Dr Nelson is also proud of the Soldiers in Residence program he introduced.
It allows Defence members suffering from PTSD to spend three weeks at the AWM, learning about its public education programs, interacting with school children and visitors, and learning from exhibition designers and other staff.
Each member’s stay finishes with a chance to tell their own story in a moderated question-and-answer session in the theatrette.
He said the program helped the memorial fulfil its role of helping service men and women and their families come to terms with what they had been through and the impact on them.
“The AWM operates on many levels and one of them is part of what I call the therapeutic milieu – the environment which allows us to tell stories that hurt and stories that heal,” he said.

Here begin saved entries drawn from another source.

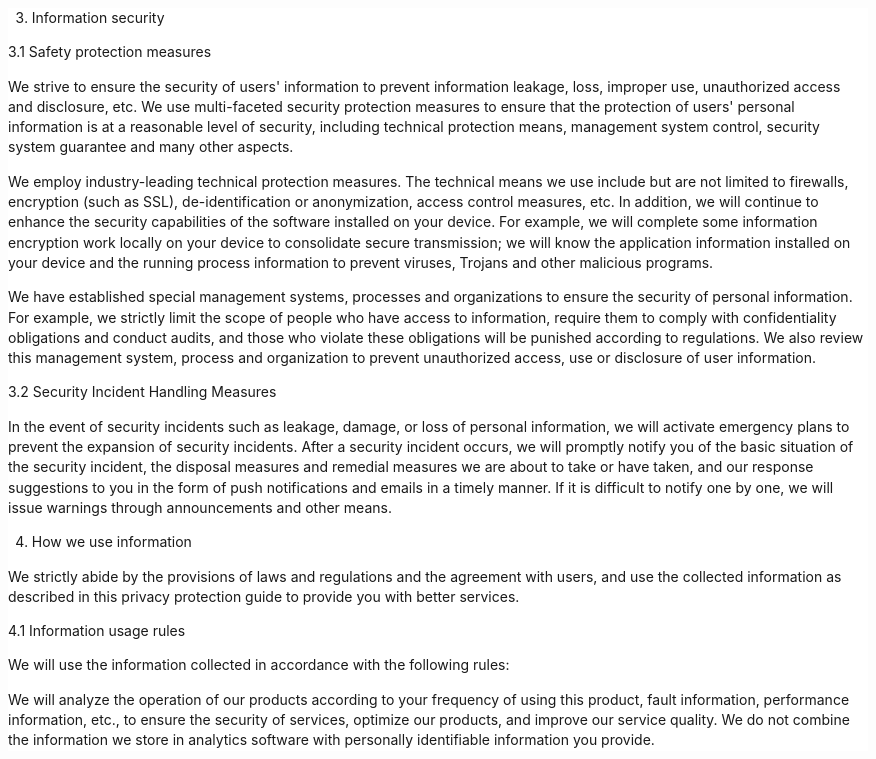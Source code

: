 
3. Information security



3.1 Safety protection measures



We strive to ensure the security of users' information to prevent information leakage, loss, improper use, unauthorized access and disclosure, etc. We use multi-faceted security protection measures to ensure that the protection of users' personal information is at a reasonable level of security, including technical protection means, management system control, security system guarantee and many other aspects.



We employ industry-leading technical protection measures. The technical means we use include but are not limited to firewalls, encryption (such as SSL), de-identification or anonymization, access control measures, etc. In addition, we will continue to enhance the security capabilities of the software installed on your device. For example, we will complete some information encryption work locally on your device to consolidate secure transmission; we will know the application information installed on your device and the running process information to prevent viruses, Trojans and other malicious programs.



We have established special management systems, processes and organizations to ensure the security of personal information. For example, we strictly limit the scope of people who have access to information, require them to comply with confidentiality obligations and conduct audits, and those who violate these obligations will be punished according to regulations. We also review this management system, process and organization to prevent unauthorized access, use or disclosure of user information.



3.2 Security Incident Handling Measures



In the event of security incidents such as leakage, damage, or loss of personal information, we will activate emergency plans to prevent the expansion of security incidents. After a security incident occurs, we will promptly notify you of the basic situation of the security incident, the disposal measures and remedial measures we are about to take or have taken, and our response suggestions to you in the form of push notifications and emails in a timely manner. If it is difficult to notify one by one, we will issue warnings through announcements and other means.



 

 4. How we use information

We strictly abide by the provisions of laws and regulations and the agreement with users, and use the collected information as described in this privacy protection guide to provide you with better services.



4.1 Information usage rules

We will use the information collected in accordance with the following rules:

We will analyze the operation of our products according to your frequency of using this product, fault information, performance information, etc., to ensure the security of services, optimize our products, and improve our service quality. We do not combine the information we store in analytics software with personally identifiable information you provide.
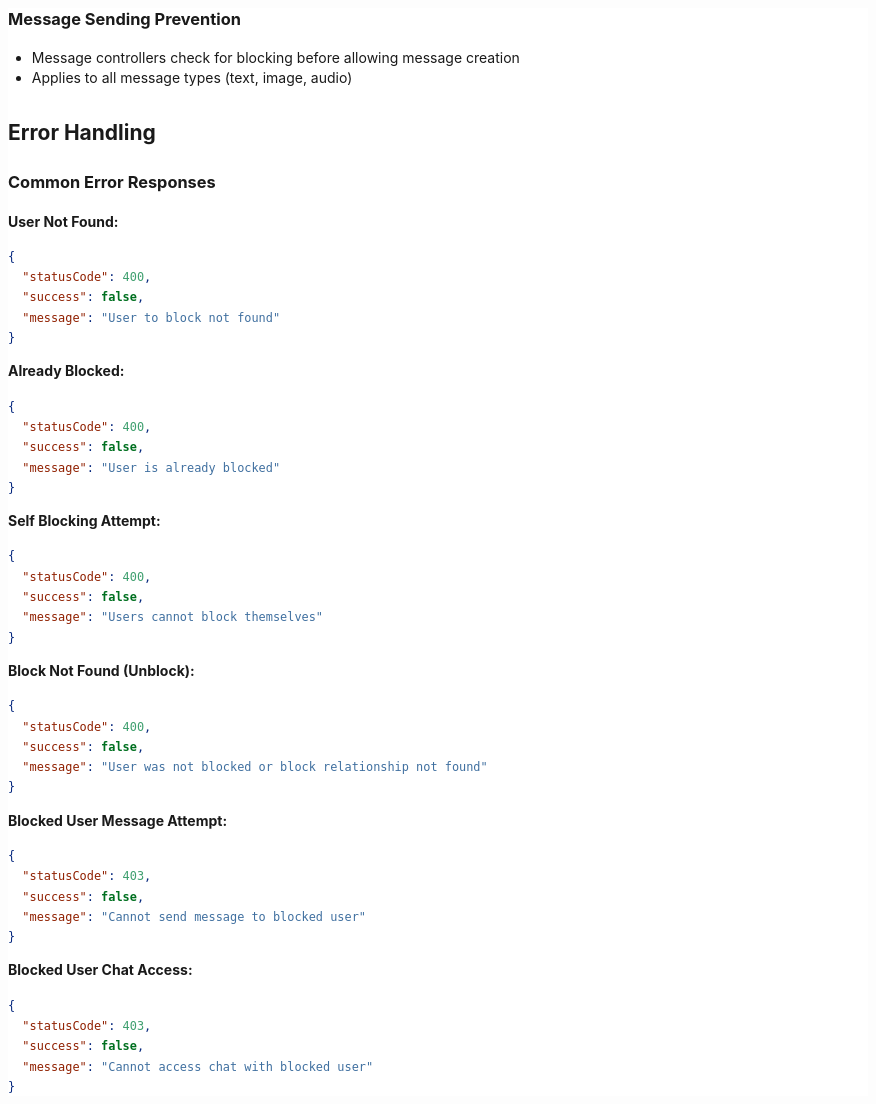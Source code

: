 ### Message Sending Prevention
- Message controllers check for blocking before allowing message creation
- Applies to all message types (text, image, audio)

## Error Handling

### Common Error Responses

**User Not Found:**
```json
{
  "statusCode": 400,
  "success": false,
  "message": "User to block not found"
}
```

**Already Blocked:**
```json
{
  "statusCode": 400,
  "success": false,
  "message": "User is already blocked"
}
```

**Self Blocking Attempt:**
```json
{
  "statusCode": 400,
  "success": false,
  "message": "Users cannot block themselves"
}
```

**Block Not Found (Unblock):**
```json
{
  "statusCode": 400,
  "success": false,
  "message": "User was not blocked or block relationship not found"
}
```

**Blocked User Message Attempt:**
```json
{
  "statusCode": 403,
  "success": false,
  "message": "Cannot send message to blocked user"
}
```

**Blocked User Chat Access:**
```json
{
  "statusCode": 403,
  "success": false,
  "message": "Cannot access chat with blocked user"
}
```
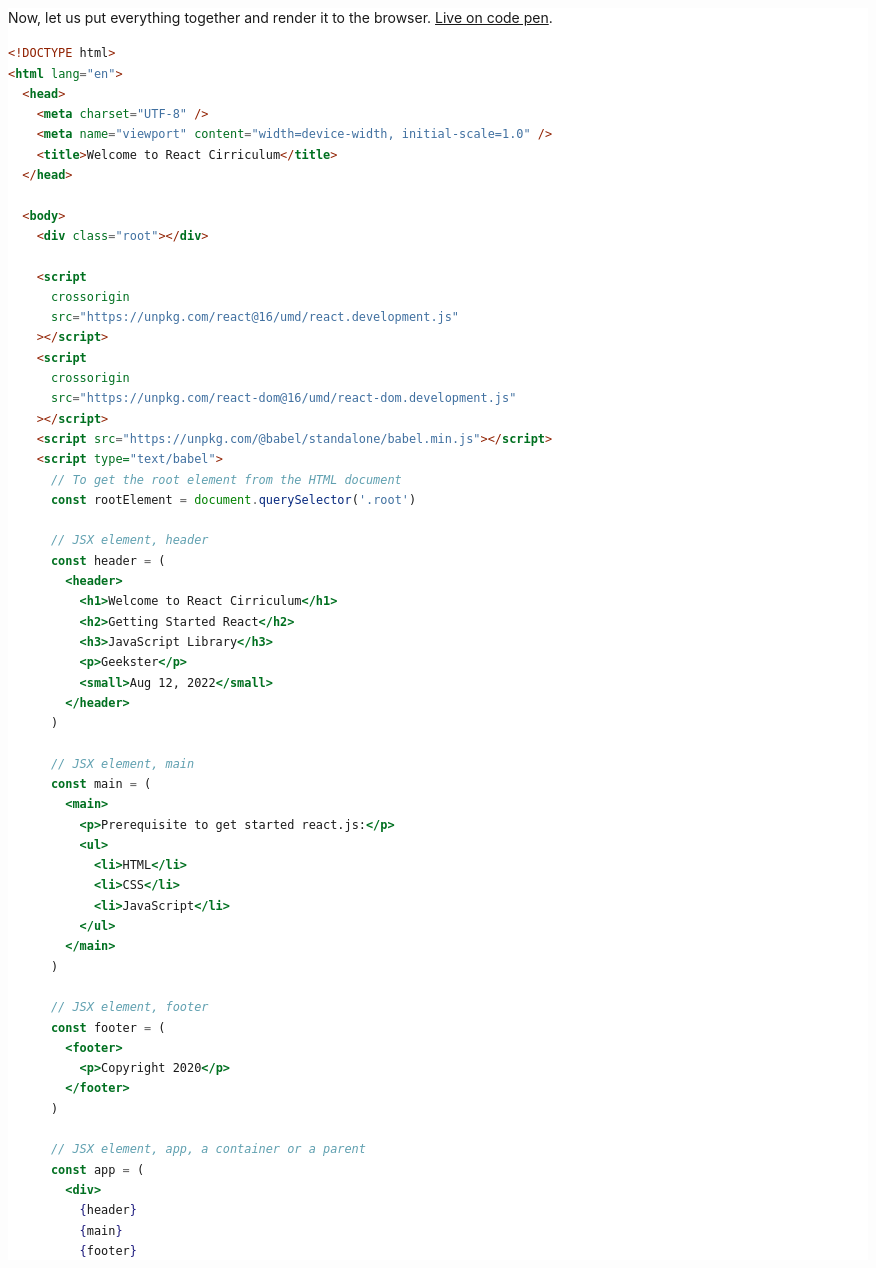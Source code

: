 Now, let us put everything together and render it to the browser. [Live on code pen](https://codepen.io/Asabeneh/full/MWwbYWg).

```html
<!DOCTYPE html>
<html lang="en">
  <head>
    <meta charset="UTF-8" />
    <meta name="viewport" content="width=device-width, initial-scale=1.0" />
    <title>Welcome to React Cirriculum</title>
  </head>

  <body>
    <div class="root"></div>

    <script
      crossorigin
      src="https://unpkg.com/react@16/umd/react.development.js"
    ></script>
    <script
      crossorigin
      src="https://unpkg.com/react-dom@16/umd/react-dom.development.js"
    ></script>
    <script src="https://unpkg.com/@babel/standalone/babel.min.js"></script>
    <script type="text/babel">
      // To get the root element from the HTML document
      const rootElement = document.querySelector('.root')

      // JSX element, header
      const header = (
        <header>
          <h1>Welcome to React Cirriculum</h1>
          <h2>Getting Started React</h2>
          <h3>JavaScript Library</h3>
          <p>Geekster</p>
          <small>Aug 12, 2022</small>
        </header>
      )

      // JSX element, main
      const main = (
        <main>
          <p>Prerequisite to get started react.js:</p>
          <ul>
            <li>HTML</li>
            <li>CSS</li>
            <li>JavaScript</li>
          </ul>
        </main>
      )

      // JSX element, footer
      const footer = (
        <footer>
          <p>Copyright 2020</p>
        </footer>
      )

      // JSX element, app, a container or a parent
      const app = (
        <div>
          {header}
          {main}
          {footer}
```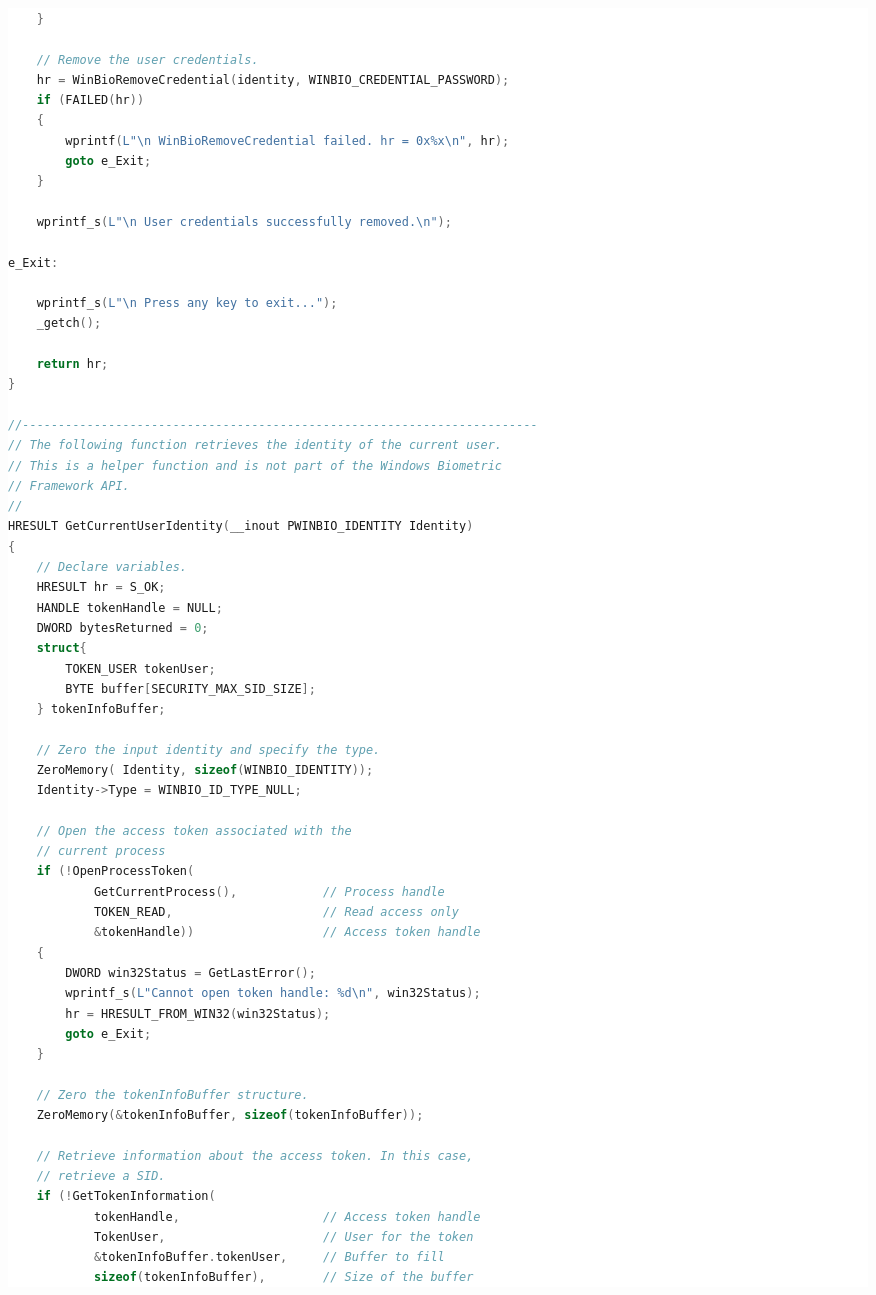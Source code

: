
 ```C++
    }

    // Remove the user credentials.
    hr = WinBioRemoveCredential(identity, WINBIO_CREDENTIAL_PASSWORD);
    if (FAILED(hr)) 
    {
        wprintf(L"\n WinBioRemoveCredential failed. hr = 0x%x\n", hr);
        goto e_Exit;
    }

    wprintf_s(L"\n User credentials successfully removed.\n");

e_Exit:

    wprintf_s(L"\n Press any key to exit...");
    _getch();

    return hr;
}

//------------------------------------------------------------------------
// The following function retrieves the identity of the current user.
// This is a helper function and is not part of the Windows Biometric
// Framework API.
//
HRESULT GetCurrentUserIdentity(__inout PWINBIO_IDENTITY Identity)
{
    // Declare variables.
    HRESULT hr = S_OK;
    HANDLE tokenHandle = NULL;
    DWORD bytesReturned = 0;
    struct{
        TOKEN_USER tokenUser;
        BYTE buffer[SECURITY_MAX_SID_SIZE];
    } tokenInfoBuffer;

    // Zero the input identity and specify the type.
    ZeroMemory( Identity, sizeof(WINBIO_IDENTITY));
    Identity->Type = WINBIO_ID_TYPE_NULL;

    // Open the access token associated with the
    // current process
    if (!OpenProcessToken(
            GetCurrentProcess(),            // Process handle
            TOKEN_READ,                     // Read access only
            &tokenHandle))                  // Access token handle
    {
        DWORD win32Status = GetLastError();
        wprintf_s(L"Cannot open token handle: %d\n", win32Status);
        hr = HRESULT_FROM_WIN32(win32Status);
        goto e_Exit;
    }

    // Zero the tokenInfoBuffer structure.
    ZeroMemory(&tokenInfoBuffer, sizeof(tokenInfoBuffer));

    // Retrieve information about the access token. In this case,
    // retrieve a SID.
    if (!GetTokenInformation(
            tokenHandle,                    // Access token handle
            TokenUser,                      // User for the token
            &tokenInfoBuffer.tokenUser,     // Buffer to fill
            sizeof(tokenInfoBuffer),        // Size of the buffer
```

Dr Nelson leaves the AWM confident of having made it a place that honours the memories of past and present wars while giving the public a chance to connect with and understand what Defence does in helping protect and preserve the identity of Australia.
“I’ve reached the conclusion it’s not actually about war,” he said.
“It’s called the AWM but it’s actually about love. Love and friendship, love for friends, the love between friends, love of family, love of our country.”